** Records for the exercise follows **

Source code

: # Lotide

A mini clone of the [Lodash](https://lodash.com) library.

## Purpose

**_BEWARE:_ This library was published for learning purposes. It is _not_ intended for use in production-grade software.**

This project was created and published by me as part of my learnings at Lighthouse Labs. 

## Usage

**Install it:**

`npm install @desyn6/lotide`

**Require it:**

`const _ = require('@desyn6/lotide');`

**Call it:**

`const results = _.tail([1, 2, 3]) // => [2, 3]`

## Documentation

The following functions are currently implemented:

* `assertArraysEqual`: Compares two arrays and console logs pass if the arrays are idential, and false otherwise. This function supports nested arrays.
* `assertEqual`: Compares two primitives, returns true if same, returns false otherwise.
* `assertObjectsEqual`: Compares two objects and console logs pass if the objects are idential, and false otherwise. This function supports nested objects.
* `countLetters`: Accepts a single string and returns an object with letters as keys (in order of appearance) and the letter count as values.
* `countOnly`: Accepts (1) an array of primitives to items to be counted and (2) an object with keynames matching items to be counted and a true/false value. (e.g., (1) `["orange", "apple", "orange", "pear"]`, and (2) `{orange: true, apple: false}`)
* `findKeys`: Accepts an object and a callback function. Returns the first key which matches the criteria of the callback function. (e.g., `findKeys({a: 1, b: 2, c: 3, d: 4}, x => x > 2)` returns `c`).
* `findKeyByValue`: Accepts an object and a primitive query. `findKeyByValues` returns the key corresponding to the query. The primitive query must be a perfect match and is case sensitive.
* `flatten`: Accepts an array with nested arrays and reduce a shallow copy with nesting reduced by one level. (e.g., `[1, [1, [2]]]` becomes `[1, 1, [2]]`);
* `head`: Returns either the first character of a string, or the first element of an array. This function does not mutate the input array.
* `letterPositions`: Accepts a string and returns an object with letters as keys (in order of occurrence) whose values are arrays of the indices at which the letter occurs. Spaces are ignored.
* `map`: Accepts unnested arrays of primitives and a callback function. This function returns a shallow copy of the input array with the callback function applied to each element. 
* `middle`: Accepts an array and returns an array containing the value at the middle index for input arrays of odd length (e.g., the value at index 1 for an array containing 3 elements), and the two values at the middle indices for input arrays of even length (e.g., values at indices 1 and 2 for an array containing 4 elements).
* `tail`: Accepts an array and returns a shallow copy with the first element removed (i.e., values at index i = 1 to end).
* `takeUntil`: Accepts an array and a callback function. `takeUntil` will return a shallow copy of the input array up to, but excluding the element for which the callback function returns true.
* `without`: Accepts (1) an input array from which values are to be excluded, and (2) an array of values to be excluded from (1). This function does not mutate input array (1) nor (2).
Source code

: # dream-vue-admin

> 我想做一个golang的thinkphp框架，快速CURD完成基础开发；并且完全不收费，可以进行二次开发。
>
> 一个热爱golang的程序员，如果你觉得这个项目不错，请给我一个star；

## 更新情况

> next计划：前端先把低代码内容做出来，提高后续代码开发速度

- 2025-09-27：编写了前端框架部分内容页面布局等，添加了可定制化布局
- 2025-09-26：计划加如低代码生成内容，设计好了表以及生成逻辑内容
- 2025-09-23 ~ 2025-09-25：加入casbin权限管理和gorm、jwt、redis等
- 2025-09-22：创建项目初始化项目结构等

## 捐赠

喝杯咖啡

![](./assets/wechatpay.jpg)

** End of Records for the exercise **

• _Requirement_: Extract the listing in its entirety, matching it exactly.

• _Completed exercise_:
Source code

: # Lotide

A mini clone of the [Lodash](https://lodash.com) library.

## Purpose

**_BEWARE:_ This library was published for learning purposes. It is _not_ intended for use in production-grade software.**

This project was created and published by me as part of my learnings at Lighthouse Labs. 

## Usage

**Install it:**

`npm install @desyn6/lotide`

**Require it:**

`const _ = require('@desyn6/lotide');`

**Call it:**

`const results = _.tail([1, 2, 3]) // => [2, 3]`

## Documentation

The following functions are currently implemented:

* `assertArraysEqual`: Compares two arrays and console logs pass if the arrays are idential, and false otherwise. This function supports nested arrays.
* `assertEqual`: Compares two primitives, returns true if same, returns false otherwise.
* `assertObjectsEqual`: Compares two objects and console logs pass if the objects are idential, and false otherwise. This function supports nested objects.
* `countLetters`: Accepts a single string and returns an object with letters as keys (in order of appearance) and the letter count as values.
* `countOnly`: Accepts (1) an array of primitives to items to be counted and (2) an object with keynames matching items to be counted and a true/false value. (e.g., (1) `["orange", "apple", "orange", "pear"]`, and (2) `{orange: true, apple: false}`)
* `findKeys`: Accepts an object and a callback function. Returns the first key which matches the criteria of the callback function. (e.g., `findKeys({a: 1, b: 2, c: 3, d: 4}, x => x > 2)` returns `c`).
* `findKeyByValue`: Accepts an object and a primitive query. `findKeyByValues` returns the key corresponding to the query. The primitive query must be a perfect match and is case sensitive.
* `flatten`: Accepts an array with nested arrays and reduce a shallow copy with nesting reduced by one level. (e.g., `[1, [1, [2]]]` becomes `[1, 1, [2]]`);
* `head`: Returns either the first character of a string, or the first element of an array. This function does not mutate the input array.
* `letterPositions`: Accepts a string and returns an object with letters as keys (in order of occurrence) whose values are arrays of the indices at which the letter occurs. Spaces are ignored.
* `map`: Accepts unnested arrays of primitives and a callback function. This function returns a shallow copy of the input array with the callback function applied to each element. 
* `middle`: Accepts an array and returns an array containing the value at the middle index for input arrays of odd length (e.g., the value at index 1 for an array containing 3 elements), and the two values at the middle indices for input arrays of even length (e.g., values at indices 1 and 2 for an array containing 4 elements).
* `tail`: Accepts an array and returns a shallow copy with the first element removed (i.e., values at index i = 1 to end).
* `takeUntil`: Accepts an array and a callback function. `takeUntil` will return a shallow copy of the input array up to, but excluding the element for which the callback function returns true.
* `without`: Accepts (1) an input array from which values are to be excluded, and (2) an array of values to be excluded from (1). This function does not mutate input array (1) nor (2).
Source code

: # dream-vue-admin

> 我想做一个golang的thinkphp框架，快速CURD完成基础开发；并且完全不收费，可以进行二次开发。
>
> 一个热爱golang的程序员，如果你觉得这个项目不错，请给我一个star；

## 更新情况

> next计划：前端先把低代码内容做出来，提高后续代码开发速度

- 2025-09-27：编写了前端框架部分内容页面布局等，添加了可定制化布局
- 2025-09-26：计划加如低代码生成内容，设计好了表以及生成逻辑内容
- 2025-09-23 ~ 2025-09-25：加入casbin权限管理和gorm、jwt、redis等
- 2025-09-22：创建项目初始化项目结构等

## 捐赠

喝杯咖啡

![](./assets/wechatpay.jpg)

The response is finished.